What is needed is a Manhattan Project to elucidate the pathophysiology and develop effective treatments for psychic injuries of military experience and combat. Although this is a formidable scientific challenge, it is eminently achievable. The first step is for the administration and Congress to empanel a task force of leading scientists to develop a strategic plan for research on the pathologic basis of PTSD and development of effective treatments.

Next, Congress must allocate funding to support this research so that it is not taken away from research being done in other disease areas under the auspices of the NIH. This should be done in partnership with the VA and with the DoD.

The NIH director's office should be charged with the responsibility of monitoring progress and reporting to the President and Congress. This effort would be sustained until sufficient progress has been made to the missions accomplished. The final step would entail establishing a network of medical centers to work with the VA hospitals to provide specialized mental health services for veterans and to have mechanisms to reimburse care at non-VA institutions.

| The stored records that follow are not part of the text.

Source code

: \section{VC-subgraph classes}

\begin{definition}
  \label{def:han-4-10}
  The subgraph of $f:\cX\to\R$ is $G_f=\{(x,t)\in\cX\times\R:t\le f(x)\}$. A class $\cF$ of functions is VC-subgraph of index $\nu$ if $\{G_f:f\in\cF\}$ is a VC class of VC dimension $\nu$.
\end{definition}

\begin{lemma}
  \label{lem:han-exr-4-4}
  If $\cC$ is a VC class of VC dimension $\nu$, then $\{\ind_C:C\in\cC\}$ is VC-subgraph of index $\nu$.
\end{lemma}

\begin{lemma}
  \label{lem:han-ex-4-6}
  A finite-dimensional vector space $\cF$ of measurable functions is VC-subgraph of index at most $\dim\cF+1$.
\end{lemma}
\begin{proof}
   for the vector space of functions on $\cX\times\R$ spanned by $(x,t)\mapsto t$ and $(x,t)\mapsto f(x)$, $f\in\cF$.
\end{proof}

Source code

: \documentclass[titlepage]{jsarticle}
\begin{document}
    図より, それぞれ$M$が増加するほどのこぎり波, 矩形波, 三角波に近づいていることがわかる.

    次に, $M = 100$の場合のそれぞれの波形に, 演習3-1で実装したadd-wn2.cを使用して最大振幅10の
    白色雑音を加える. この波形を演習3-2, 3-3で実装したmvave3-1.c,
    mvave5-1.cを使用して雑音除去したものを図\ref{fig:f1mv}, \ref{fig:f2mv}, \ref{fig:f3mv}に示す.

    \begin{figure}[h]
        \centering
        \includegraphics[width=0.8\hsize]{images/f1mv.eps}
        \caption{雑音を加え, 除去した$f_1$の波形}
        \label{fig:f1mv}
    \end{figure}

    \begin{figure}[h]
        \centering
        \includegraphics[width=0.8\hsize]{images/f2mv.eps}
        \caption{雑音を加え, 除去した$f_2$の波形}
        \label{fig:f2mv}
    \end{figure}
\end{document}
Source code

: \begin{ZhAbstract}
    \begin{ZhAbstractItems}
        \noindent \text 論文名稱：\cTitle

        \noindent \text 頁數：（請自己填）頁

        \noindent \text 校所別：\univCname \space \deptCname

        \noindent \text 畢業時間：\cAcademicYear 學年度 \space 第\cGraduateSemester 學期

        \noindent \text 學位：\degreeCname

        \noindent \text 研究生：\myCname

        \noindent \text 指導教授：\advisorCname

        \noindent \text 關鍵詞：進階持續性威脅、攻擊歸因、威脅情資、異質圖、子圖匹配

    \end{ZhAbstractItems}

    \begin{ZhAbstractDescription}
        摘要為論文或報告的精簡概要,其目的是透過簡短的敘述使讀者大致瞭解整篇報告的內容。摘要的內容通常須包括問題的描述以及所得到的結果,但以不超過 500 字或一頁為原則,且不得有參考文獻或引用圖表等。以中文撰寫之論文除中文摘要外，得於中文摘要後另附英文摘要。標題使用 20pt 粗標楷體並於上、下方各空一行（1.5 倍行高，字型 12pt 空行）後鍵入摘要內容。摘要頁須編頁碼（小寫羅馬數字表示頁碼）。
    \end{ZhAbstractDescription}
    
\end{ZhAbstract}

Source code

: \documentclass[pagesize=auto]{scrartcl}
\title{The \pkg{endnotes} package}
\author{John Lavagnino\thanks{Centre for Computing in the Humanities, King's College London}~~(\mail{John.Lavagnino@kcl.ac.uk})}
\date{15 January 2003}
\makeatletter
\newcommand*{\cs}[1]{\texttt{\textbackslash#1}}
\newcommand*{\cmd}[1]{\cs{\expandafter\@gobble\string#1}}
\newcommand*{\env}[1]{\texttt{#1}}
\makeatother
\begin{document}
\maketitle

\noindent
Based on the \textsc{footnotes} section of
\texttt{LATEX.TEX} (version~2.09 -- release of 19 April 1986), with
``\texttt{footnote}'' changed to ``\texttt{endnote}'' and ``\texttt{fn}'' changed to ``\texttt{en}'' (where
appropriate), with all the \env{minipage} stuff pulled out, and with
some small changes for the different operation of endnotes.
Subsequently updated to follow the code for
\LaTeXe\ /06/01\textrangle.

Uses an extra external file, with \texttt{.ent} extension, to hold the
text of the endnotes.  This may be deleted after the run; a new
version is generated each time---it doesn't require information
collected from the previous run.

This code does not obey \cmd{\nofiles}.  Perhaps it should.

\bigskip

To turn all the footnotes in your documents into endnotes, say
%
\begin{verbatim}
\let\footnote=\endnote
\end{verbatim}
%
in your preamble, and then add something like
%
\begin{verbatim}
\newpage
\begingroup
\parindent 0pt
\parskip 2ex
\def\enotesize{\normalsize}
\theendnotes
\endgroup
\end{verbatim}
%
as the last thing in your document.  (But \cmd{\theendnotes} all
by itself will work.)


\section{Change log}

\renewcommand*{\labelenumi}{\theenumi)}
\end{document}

It's time for us to ask our government to right this historic wrong. Amidst the political gridlock in Washington and polarized opinions of the electorate, this is one thing on which everyone agrees—it is our respect and concern for US military personnel. Images and statistics of returning veterans with lost limbs, injured brains, and traumatized psyches have seared the public consciousness and evoked an outpouring of compassion. Thankfully, we are light-years away from the Vietnam-era vilification of the military.

Let us pledge that not another Veterans Day shall pass without our government, biomedical research, and medical communities committing to solve the mystery of psychological trauma and to remove this scourge from those who placed themselves in harm's way to defend us and our freedoms.

Thank you for listening. This is Dr Jeffrey Lieberman of Columbia University, speaking to you today for Medscape.